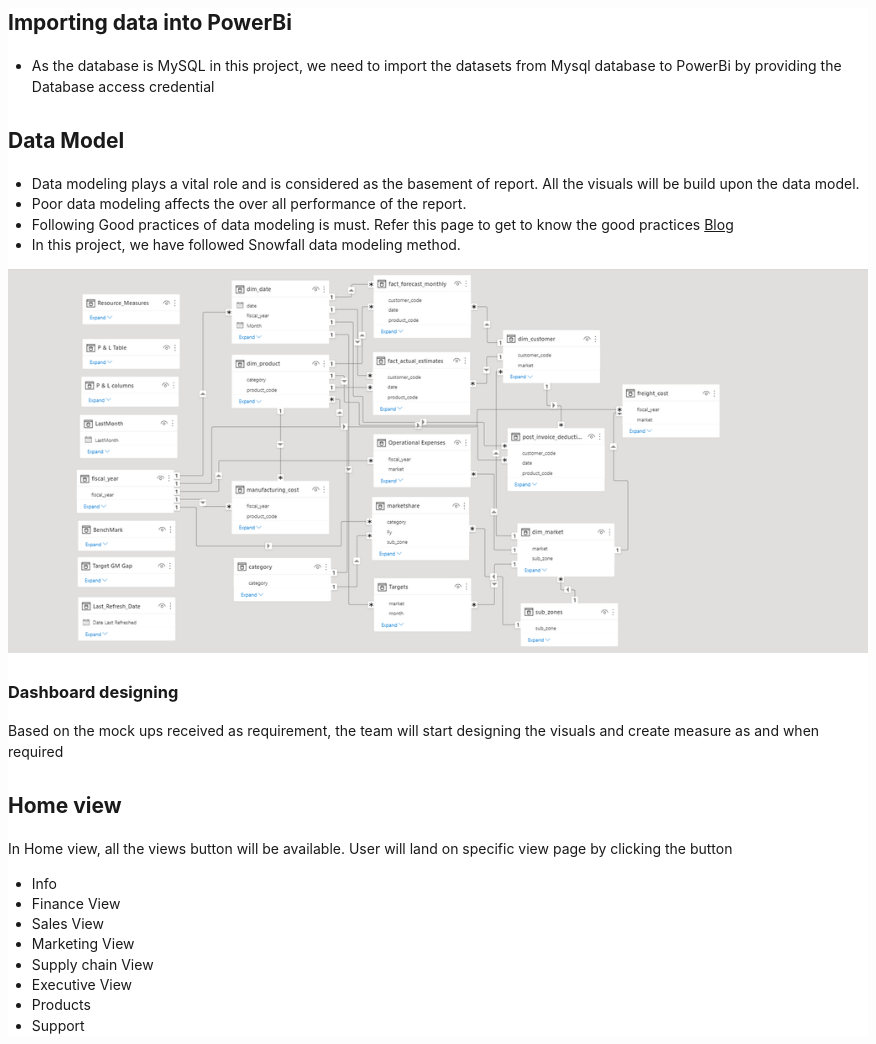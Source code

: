 ## Importing data into PowerBi

- As the database is MySQL in this project, we need to import the datasets from Mysql database to PowerBi by providing the Database access credential

## Data Model

- Data modeling plays a vital role and is considered as the basement of report. All the visuals will be build upon the data model.
- Poor data modeling affects the over all performance of the report.
- Following Good practices of data modeling is must. Refer this page to get to know the good practices [Blog](https://addendanalytics.com/blog/data-modelling-best-practices/)
- In this project, we have followed Snowfall data modeling method.

![image alt](https://github.com/Kunalssj/BI_360/blob/d8e33657d2b75396553e29e5d6e9ed00b3a0ee5b/Data_model.png)

### Dashboard designing

Based on the mock ups received as requirement, the team will start designing the visuals and create measure as and when required

## Home view

In Home view, all the views button will be available. User will land on specific view page by clicking the button 

- Info
- Finance View
- Sales View
- Marketing View
- Supply chain View
- Executive View
- Products
- Support
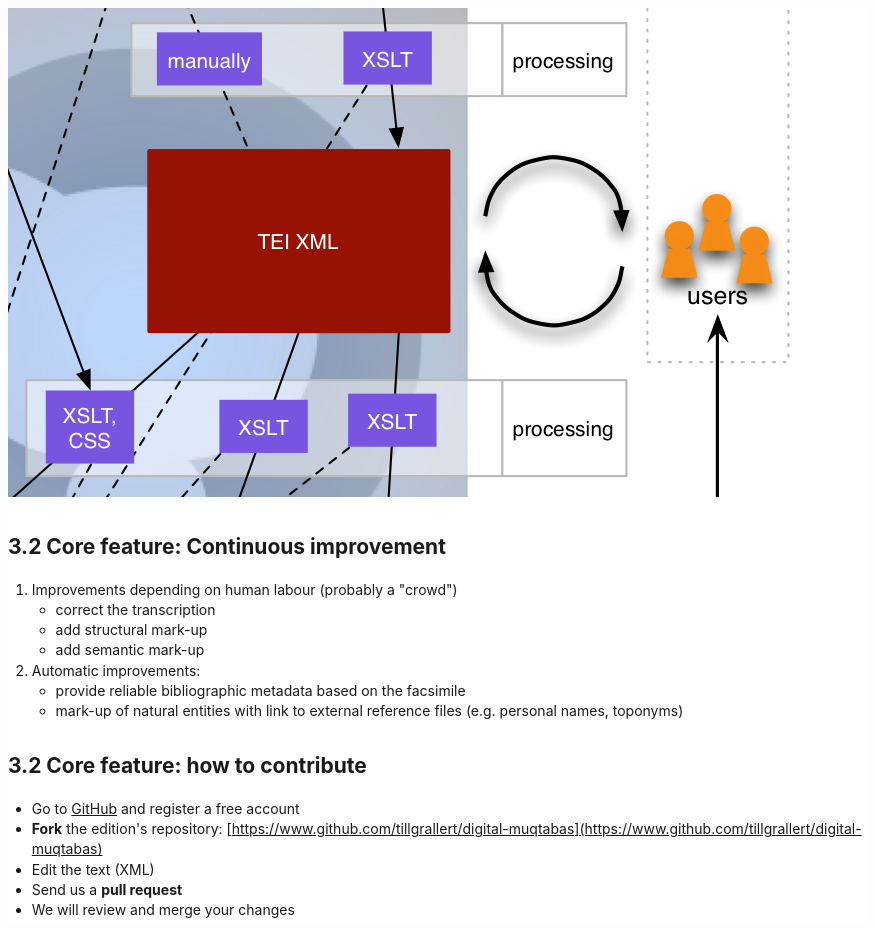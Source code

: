 ![A social and GitHub-hosted digital edition](../assets/OpenArabicPE-organigramme_vertical-crowd.png)

## 3.2 Core feature: Continuous improvement

1. Improvements depending on human labour (probably a "crowd")
    - correct the transcription
    - add structural mark-up
    - add semantic mark-up
2. Automatic improvements:
    - provide reliable bibliographic metadata based on the facsimile
    - mark-up of natural entities with link to external reference files (e.g. personal names, toponyms)

## 3.2 Core feature: how to contribute

- Go to [GitHub](https://www.github.com) and register a free account
- **Fork** the edition's repository: [https://www.github.com/tillgrallert/digital-muqtabas](https://www.github.com/tillgrallert/digital-muqtabas)
- Edit the text (XML)
- Send us a **pull request**
- We will review and merge your changes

TASK DIRECTIONS: Using the listing above, show each line with the word "modeling" in it.

OUTPUT FOR THIS TASK:
- Data modeling plays a vital role and is considered as the basement of report. All the visuals will be build upon the data model.
- Poor data modeling affects the over all performance of the report.
- Following Good practices of data modeling is must. Refer this page to get to know the good practices [Blog](https://addendanalytics.com/blog/data-modelling-best-practices/)
- In this project, we have followed Snowfall data modeling method.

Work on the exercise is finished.